# TASK GOAL
The required output is all lines below that contain the word "delta".

(Saved data entries)
Start of Block

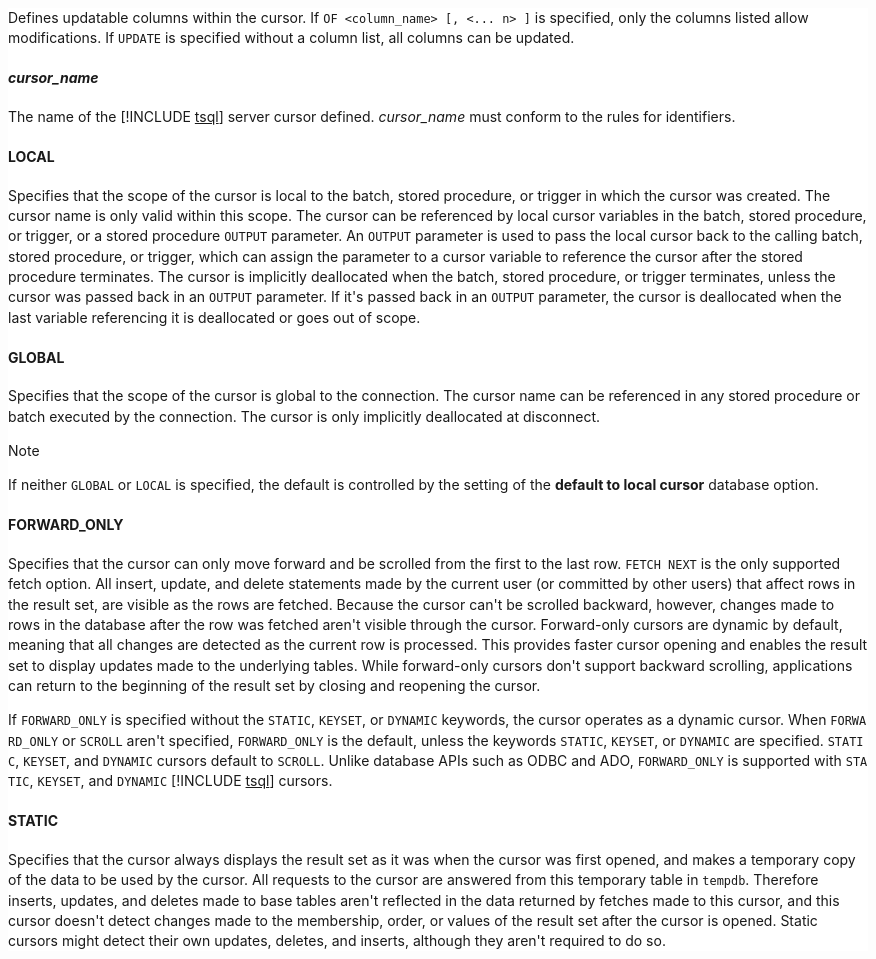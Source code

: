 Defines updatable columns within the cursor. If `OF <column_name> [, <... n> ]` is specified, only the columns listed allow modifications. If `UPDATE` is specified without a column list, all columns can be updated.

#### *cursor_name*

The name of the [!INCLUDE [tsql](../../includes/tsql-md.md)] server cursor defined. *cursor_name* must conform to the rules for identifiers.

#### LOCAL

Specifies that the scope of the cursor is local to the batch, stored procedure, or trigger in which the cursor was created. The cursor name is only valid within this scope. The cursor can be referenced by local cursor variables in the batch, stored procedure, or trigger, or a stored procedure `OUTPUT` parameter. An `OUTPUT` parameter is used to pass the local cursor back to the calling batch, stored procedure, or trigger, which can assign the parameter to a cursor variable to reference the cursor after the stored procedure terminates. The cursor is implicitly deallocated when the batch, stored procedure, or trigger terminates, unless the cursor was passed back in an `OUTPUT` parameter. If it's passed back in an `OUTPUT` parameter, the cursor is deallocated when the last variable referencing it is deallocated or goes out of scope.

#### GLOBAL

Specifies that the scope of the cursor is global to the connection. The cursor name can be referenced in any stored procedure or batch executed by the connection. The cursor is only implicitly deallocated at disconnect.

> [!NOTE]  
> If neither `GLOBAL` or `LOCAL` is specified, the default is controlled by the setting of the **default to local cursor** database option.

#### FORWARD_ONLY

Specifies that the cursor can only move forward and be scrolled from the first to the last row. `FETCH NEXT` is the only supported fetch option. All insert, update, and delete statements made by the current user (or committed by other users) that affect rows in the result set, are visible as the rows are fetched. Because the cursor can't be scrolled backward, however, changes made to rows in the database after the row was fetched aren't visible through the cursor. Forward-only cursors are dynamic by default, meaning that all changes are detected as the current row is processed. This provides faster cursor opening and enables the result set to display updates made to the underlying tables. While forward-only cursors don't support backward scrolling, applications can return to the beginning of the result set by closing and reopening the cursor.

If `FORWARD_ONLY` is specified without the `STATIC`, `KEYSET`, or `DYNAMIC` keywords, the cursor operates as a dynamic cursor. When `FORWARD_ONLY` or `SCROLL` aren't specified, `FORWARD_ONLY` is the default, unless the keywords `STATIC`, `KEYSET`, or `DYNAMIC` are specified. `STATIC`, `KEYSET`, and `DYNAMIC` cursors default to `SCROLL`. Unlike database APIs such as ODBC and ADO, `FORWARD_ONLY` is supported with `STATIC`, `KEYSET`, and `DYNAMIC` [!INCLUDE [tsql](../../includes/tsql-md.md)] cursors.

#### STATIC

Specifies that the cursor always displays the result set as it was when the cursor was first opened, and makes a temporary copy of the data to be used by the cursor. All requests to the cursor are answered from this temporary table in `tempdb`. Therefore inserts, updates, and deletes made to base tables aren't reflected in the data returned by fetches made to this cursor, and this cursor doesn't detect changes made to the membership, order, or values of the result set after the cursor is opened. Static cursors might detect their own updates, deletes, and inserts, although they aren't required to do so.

End of Block
Start of Block

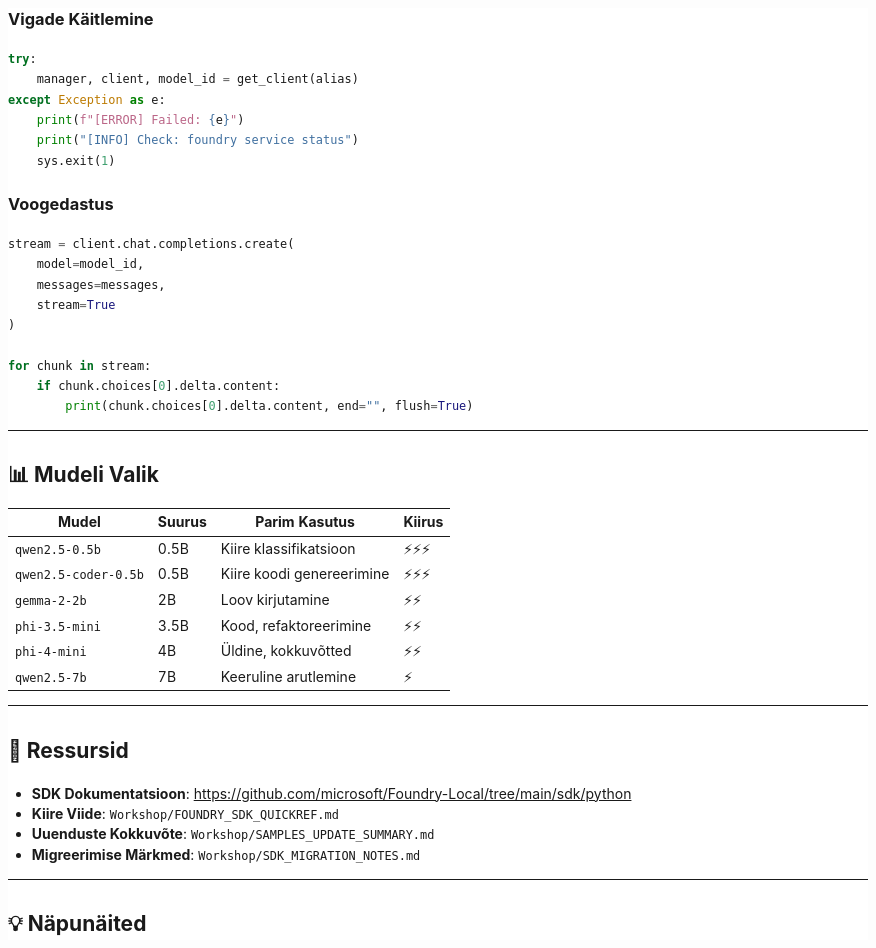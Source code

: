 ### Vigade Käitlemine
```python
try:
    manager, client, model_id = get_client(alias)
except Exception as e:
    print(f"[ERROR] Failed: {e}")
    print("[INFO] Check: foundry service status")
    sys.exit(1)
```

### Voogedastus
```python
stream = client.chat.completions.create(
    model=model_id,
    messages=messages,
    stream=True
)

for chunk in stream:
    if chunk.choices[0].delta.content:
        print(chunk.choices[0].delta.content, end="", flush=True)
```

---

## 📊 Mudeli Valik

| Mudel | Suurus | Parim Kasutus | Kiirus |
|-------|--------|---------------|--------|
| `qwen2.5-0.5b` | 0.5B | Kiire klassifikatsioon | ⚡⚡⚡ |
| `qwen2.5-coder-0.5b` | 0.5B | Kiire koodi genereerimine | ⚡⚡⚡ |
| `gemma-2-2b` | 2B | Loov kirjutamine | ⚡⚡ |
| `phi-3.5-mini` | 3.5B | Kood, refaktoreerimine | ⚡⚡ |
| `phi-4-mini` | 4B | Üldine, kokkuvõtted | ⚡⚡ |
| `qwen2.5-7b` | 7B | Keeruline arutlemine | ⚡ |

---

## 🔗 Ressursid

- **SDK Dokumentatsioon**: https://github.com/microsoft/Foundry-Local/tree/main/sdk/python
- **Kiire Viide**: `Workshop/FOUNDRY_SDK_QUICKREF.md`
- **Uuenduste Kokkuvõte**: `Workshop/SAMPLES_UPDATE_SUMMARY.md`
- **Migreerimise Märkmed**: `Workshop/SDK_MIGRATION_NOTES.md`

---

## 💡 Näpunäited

End of Block
Start of Block

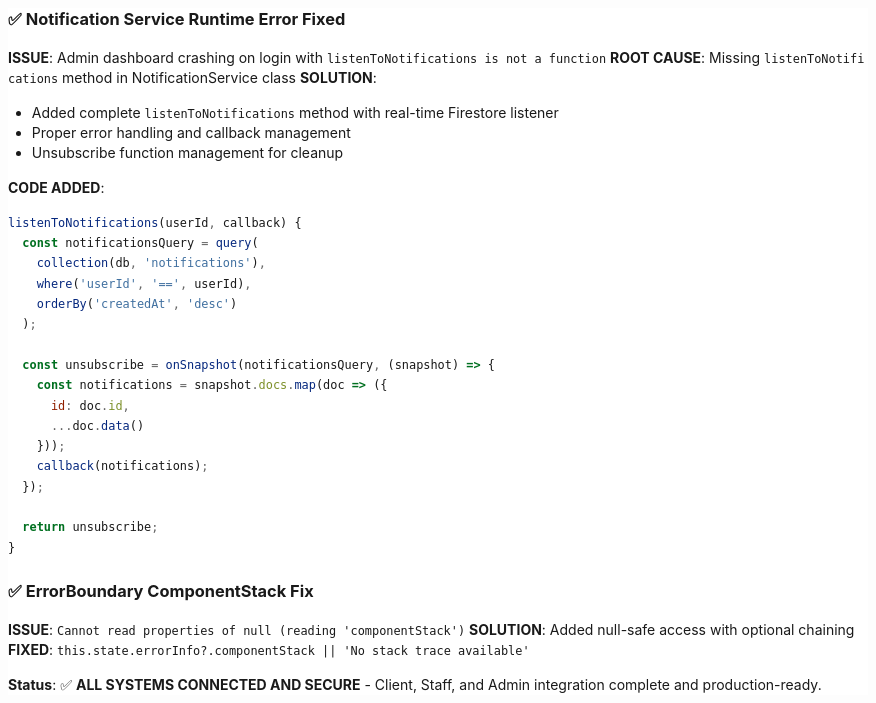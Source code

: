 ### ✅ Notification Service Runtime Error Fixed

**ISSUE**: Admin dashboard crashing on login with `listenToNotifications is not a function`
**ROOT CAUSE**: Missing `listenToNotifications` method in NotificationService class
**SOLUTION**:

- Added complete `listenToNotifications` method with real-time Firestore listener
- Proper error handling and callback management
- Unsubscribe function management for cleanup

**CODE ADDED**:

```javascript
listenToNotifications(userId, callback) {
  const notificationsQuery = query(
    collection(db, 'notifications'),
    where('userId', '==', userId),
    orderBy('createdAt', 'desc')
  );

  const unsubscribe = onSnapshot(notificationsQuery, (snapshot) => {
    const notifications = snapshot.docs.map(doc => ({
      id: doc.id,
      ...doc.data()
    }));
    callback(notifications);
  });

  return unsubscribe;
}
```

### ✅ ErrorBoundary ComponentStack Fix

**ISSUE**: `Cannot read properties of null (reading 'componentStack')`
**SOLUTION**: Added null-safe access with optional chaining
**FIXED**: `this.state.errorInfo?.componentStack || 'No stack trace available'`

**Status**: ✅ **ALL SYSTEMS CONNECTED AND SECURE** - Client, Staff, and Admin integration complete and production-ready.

End of Block

# ANSWER BOX
    if chunk.choices[0].delta.content:
        print(chunk.choices[0].delta.content, end="", flush=True)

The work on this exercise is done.